WHAT YOU WILL DO: Every line with the string "caption" must be copied from the entries below.

PROVIDED DATA section start

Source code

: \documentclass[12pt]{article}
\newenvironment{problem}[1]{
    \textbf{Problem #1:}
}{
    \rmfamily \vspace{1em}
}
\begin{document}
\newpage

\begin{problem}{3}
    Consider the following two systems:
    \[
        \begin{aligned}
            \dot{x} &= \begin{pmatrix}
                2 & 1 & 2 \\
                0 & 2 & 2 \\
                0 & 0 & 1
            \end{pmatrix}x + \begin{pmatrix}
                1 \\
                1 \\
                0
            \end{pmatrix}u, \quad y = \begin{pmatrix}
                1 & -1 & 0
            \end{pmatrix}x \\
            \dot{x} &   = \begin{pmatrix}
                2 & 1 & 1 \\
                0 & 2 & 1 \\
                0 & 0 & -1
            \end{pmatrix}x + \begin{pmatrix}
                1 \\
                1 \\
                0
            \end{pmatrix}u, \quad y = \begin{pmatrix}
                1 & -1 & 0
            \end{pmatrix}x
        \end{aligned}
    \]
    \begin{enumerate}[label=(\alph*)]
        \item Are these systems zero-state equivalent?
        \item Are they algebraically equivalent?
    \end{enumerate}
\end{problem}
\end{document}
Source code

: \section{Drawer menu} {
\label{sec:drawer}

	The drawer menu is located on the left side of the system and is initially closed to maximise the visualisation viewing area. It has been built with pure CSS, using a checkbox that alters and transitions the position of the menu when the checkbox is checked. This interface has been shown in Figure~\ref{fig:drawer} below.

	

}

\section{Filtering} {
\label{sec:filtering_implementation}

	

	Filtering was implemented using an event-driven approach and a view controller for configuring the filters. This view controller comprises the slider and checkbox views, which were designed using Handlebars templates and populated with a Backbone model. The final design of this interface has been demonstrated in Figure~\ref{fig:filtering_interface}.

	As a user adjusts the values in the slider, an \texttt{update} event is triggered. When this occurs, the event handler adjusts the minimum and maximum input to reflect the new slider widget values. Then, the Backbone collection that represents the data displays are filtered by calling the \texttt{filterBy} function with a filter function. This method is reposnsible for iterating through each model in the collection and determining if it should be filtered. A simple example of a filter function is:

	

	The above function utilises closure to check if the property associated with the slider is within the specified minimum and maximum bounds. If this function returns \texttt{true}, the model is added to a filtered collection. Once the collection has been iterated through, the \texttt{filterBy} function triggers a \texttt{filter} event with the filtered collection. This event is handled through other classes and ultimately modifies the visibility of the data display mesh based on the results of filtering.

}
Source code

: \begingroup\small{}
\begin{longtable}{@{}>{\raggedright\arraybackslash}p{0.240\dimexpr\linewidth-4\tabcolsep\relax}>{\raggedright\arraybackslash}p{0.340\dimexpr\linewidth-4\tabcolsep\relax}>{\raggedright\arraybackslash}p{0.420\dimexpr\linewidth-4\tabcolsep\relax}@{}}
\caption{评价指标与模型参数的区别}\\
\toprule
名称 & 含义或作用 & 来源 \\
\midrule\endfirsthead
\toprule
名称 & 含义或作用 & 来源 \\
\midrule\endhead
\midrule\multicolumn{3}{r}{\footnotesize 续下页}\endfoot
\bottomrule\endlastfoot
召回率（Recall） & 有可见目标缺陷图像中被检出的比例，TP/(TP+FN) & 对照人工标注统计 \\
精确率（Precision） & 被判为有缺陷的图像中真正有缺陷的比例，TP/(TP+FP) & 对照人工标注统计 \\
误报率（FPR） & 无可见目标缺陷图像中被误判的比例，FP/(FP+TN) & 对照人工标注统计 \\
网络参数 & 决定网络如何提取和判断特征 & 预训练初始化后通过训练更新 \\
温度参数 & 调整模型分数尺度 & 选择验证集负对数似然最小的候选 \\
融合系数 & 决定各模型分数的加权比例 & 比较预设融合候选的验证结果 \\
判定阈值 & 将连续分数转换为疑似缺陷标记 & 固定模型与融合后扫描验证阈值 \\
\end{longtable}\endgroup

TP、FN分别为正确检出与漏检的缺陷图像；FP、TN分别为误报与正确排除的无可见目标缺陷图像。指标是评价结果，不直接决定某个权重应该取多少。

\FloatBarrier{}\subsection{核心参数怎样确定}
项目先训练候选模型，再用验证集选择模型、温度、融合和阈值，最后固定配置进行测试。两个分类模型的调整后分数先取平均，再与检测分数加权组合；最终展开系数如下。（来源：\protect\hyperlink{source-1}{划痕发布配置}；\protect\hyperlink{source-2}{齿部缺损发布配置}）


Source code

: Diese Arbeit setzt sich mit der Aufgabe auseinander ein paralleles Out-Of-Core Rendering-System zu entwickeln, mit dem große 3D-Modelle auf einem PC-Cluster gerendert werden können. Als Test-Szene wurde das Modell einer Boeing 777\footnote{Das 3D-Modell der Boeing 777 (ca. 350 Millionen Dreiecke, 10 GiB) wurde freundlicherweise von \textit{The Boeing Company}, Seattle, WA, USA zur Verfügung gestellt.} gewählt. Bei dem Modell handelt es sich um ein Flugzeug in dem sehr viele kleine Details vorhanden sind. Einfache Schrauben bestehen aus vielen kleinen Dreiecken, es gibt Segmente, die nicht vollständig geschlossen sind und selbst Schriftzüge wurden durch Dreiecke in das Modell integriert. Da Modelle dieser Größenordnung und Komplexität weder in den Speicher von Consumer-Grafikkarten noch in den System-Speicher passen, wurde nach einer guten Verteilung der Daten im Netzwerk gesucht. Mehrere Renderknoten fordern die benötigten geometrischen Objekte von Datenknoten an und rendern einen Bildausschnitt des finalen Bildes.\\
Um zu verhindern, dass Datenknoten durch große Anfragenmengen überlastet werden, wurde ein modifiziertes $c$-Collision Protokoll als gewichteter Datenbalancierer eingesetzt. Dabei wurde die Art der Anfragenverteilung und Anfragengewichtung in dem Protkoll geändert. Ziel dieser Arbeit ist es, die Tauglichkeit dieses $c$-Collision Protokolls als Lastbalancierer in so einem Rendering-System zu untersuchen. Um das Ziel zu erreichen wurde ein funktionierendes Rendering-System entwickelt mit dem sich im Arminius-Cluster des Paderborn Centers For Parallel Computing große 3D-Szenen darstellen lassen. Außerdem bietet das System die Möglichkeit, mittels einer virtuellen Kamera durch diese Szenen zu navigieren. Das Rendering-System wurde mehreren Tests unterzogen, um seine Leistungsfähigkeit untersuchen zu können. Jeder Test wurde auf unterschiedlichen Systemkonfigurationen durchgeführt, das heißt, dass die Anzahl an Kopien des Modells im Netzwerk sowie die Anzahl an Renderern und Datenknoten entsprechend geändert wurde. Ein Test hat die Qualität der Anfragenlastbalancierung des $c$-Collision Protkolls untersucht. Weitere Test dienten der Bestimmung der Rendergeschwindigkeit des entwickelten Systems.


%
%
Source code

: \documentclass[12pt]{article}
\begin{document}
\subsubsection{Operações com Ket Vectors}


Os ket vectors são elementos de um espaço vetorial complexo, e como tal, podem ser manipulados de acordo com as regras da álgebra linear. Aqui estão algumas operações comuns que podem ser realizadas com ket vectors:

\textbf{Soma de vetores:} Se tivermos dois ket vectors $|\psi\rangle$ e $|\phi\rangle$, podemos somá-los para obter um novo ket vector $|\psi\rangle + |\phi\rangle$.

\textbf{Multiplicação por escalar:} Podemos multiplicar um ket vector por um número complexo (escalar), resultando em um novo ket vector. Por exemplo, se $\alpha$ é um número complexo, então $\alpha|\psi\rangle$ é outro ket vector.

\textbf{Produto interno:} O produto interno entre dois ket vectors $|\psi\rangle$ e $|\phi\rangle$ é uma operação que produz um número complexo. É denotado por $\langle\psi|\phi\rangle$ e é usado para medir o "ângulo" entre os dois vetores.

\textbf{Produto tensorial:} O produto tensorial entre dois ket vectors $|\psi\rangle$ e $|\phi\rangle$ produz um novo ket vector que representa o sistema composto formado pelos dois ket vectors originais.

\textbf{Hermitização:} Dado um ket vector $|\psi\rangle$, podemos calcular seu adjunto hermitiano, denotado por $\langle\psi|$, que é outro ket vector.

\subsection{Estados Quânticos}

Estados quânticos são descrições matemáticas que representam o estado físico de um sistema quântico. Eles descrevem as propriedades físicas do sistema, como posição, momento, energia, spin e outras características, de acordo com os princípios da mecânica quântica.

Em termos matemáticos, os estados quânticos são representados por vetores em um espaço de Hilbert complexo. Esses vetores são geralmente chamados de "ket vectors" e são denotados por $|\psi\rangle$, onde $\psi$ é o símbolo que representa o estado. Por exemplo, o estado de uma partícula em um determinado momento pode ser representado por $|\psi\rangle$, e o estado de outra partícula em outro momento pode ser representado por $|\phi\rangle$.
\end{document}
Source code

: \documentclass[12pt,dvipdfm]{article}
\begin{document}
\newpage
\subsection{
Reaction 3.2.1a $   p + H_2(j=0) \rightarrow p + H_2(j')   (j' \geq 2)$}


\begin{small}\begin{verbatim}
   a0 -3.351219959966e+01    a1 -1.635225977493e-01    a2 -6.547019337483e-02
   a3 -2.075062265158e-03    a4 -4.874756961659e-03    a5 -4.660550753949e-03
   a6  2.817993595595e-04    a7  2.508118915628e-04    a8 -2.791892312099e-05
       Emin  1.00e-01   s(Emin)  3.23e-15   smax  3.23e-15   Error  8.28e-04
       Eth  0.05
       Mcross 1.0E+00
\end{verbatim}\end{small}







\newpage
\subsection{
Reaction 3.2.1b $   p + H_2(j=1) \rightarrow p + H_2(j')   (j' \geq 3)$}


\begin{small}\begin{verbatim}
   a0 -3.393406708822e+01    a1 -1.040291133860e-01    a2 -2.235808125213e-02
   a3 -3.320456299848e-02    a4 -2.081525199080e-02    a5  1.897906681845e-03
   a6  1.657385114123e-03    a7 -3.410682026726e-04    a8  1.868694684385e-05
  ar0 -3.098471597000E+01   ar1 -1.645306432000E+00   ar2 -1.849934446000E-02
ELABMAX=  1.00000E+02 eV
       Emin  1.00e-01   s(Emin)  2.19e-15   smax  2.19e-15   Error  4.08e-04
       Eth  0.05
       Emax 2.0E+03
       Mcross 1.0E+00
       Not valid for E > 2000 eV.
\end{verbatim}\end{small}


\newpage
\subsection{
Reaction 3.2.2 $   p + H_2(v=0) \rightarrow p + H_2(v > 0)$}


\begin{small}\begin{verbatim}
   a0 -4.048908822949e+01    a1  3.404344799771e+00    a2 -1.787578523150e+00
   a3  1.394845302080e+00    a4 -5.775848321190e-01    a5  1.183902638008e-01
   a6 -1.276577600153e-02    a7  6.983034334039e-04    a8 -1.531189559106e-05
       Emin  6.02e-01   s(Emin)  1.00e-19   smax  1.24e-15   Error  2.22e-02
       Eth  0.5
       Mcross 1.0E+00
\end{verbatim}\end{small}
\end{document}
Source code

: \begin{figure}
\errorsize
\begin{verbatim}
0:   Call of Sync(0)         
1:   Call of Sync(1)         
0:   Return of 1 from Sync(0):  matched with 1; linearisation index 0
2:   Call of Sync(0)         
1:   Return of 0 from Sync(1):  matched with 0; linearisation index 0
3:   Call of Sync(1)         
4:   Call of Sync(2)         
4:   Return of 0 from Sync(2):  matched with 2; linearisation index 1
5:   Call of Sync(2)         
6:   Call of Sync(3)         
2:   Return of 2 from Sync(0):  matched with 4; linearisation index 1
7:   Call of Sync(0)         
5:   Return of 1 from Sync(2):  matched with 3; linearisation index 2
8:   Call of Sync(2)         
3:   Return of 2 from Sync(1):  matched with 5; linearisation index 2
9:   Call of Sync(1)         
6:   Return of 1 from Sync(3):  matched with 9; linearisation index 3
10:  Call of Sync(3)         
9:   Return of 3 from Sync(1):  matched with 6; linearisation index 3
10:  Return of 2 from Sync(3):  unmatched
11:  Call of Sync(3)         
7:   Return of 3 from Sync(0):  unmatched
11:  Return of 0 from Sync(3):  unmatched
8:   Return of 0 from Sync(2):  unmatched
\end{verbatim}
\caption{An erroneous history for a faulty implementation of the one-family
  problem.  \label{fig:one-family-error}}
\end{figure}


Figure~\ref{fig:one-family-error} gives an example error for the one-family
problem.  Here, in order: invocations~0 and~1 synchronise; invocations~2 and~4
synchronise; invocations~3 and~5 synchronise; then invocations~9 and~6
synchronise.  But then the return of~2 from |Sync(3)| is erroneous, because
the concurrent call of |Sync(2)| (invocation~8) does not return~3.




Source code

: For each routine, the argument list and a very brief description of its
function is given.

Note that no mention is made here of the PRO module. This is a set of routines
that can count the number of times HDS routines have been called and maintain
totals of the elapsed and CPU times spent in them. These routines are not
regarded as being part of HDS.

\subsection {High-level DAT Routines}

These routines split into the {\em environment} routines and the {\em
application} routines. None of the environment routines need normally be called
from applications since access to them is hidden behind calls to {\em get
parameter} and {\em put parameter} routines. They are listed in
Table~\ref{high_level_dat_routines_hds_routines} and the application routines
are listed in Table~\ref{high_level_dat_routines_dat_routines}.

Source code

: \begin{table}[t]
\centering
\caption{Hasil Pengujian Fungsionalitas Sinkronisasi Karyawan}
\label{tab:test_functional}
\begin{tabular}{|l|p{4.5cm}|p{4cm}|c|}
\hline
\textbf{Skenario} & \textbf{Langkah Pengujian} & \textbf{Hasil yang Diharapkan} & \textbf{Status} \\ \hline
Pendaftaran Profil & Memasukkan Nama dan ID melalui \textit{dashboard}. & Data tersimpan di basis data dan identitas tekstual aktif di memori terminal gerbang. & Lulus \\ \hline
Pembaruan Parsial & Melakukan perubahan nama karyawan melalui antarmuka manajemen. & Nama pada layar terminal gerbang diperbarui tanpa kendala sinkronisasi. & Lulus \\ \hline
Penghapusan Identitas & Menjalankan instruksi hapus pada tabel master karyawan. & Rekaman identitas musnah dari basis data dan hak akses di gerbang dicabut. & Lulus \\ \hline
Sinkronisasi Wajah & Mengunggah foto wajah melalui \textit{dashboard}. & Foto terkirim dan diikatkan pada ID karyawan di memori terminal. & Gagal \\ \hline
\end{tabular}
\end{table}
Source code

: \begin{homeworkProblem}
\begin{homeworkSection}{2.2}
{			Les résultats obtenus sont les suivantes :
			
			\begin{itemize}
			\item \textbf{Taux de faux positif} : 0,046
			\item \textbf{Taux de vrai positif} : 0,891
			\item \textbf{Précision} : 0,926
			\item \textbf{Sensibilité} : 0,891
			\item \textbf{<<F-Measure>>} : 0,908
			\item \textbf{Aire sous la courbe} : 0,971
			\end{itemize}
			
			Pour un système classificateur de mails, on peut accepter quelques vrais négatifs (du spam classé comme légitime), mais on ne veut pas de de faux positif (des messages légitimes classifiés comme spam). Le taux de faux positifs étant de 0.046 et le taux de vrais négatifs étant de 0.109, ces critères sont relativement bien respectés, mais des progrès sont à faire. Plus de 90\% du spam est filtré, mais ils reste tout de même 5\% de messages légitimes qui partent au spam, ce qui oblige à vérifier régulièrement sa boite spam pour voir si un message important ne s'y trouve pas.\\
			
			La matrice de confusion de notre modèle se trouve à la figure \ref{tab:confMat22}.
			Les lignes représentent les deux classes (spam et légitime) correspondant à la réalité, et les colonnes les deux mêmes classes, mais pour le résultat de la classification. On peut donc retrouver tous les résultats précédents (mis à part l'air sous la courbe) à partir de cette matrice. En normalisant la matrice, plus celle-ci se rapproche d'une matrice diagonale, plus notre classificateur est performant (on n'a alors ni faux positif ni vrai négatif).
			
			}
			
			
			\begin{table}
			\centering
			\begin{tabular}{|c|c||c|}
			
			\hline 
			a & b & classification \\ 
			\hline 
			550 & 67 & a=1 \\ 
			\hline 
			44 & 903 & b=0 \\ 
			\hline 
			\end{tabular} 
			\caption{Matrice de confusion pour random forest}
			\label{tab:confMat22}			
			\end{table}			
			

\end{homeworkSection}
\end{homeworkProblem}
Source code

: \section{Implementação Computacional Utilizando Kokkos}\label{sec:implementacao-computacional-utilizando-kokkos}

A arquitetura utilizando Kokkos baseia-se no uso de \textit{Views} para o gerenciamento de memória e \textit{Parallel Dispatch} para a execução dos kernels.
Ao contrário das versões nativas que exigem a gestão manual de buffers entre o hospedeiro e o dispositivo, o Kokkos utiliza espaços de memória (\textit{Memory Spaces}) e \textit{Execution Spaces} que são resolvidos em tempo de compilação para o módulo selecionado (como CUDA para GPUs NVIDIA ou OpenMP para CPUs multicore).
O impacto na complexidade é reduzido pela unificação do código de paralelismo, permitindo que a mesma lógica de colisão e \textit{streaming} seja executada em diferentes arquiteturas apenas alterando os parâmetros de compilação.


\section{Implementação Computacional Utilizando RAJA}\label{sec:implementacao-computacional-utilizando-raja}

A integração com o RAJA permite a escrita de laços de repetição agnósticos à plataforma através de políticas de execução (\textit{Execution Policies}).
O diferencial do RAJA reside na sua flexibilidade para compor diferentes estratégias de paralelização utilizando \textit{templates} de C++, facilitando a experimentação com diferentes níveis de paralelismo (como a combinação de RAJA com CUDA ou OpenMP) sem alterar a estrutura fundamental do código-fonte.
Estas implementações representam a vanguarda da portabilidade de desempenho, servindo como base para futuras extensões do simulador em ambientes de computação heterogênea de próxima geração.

PROVIDED DATA section end

ANSWER BOX:
\caption{评价指标与模型参数的区别}\\
\caption{An erroneous history for a faulty implementation of the one-family
\caption{Hasil Pengujian Fungsionalitas Sinkronisasi Karyawan}
			\caption{Matrice de confusion pour random forest}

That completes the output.